● Exercise prompt: What does the data read, word for word, from the line containing "a imprimaMultiplos que" through its final line? Give those lines only.

● Task data:
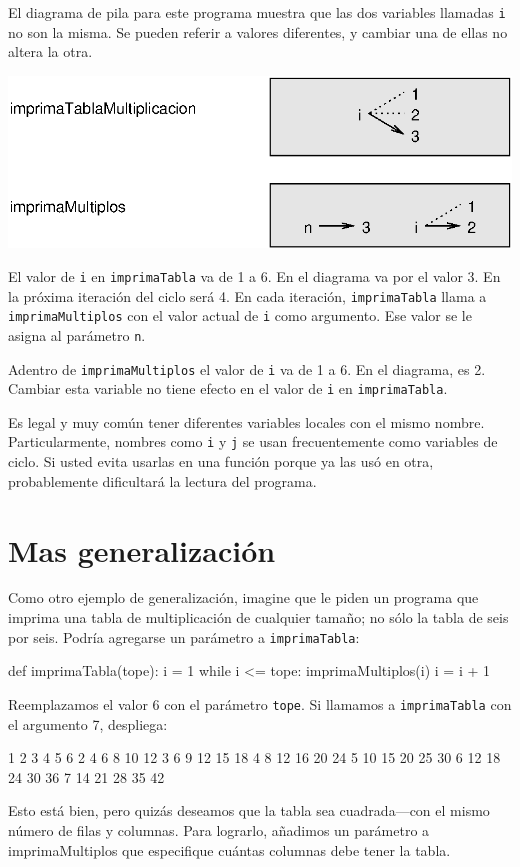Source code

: El diagrama de pila para este programa muestra que las dos variables
llamadas \texttt{i} no son la misma. Se pueden referir a valores diferentes,
y cambiar una de ellas no altera la otra.

\beforefig \centerline{\includegraphics{illustrations/stack4}}
\afterfig

El valor de \texttt{i} en \texttt{imprimaTabla} va de 1 a 6. En el
diagrama va por el valor 3. En la próxima iteración del ciclo será
4. En cada iteración, \texttt{imprimaTabla} llama a \texttt{imprimaMultiplos}
con el valor actual de \texttt{i} como argumento. Ese valor se le
asigna al parámetro \texttt{n}.

Adentro de \texttt{imprimaMultiplos} el valor de \texttt{i} va de
1 a 6. En el diagrama, es 2. Cambiar esta variable no tiene efecto
en el valor de \texttt{i} en \texttt{imprimaTabla}.

Es legal y muy común tener diferentes variables locales con el mismo
nombre. Particularmente, nombres como \texttt{i} y \texttt{j} se usan
frecuentemente como variables de ciclo. Si usted evita usarlas en
una función porque ya las usó en otra, probablemente dificultará la
lectura del programa.


\section{Mas generalización}

Como otro ejemplo de generalización, imagine que le piden un programa
que imprima una tabla de multiplicación de cualquier tamaño; no sólo
la tabla de seis por seis. Podría agregarse un parámetro a \texttt{imprimaTabla}:
\begin{pythoncode}
def imprimaTabla(tope):
  i = 1
  while i <= tope:
    imprimaMultiplos(i)
    i = i + 1
\end{pythoncode}

Reemplazamos el valor 6 con el parámetro \texttt{tope}. Si llamamos
a \texttt{imprimaTabla} con el argumento 7, despliega:
\begin{pythoncode}
1      2      3      4      5      6
2      4      6      8      10     12
3      6      9      12     15     18
4      8      12     16     20     24
5      10     15     20     25     30
6      12     18     24     30     36
7      14     21     28     35     42
\end{pythoncode}
Esto está bien, pero quizás deseamos que la tabla sea cuadrada—con
el mismo número de filas y columnas. Para lograrlo, añadimos un parámetro
a imprimaMultiplos que especifique cuántas columnas debe tener la
tabla.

● Exercise response:
a imprimaMultiplos que especifique cuántas columnas debe tener la
tabla.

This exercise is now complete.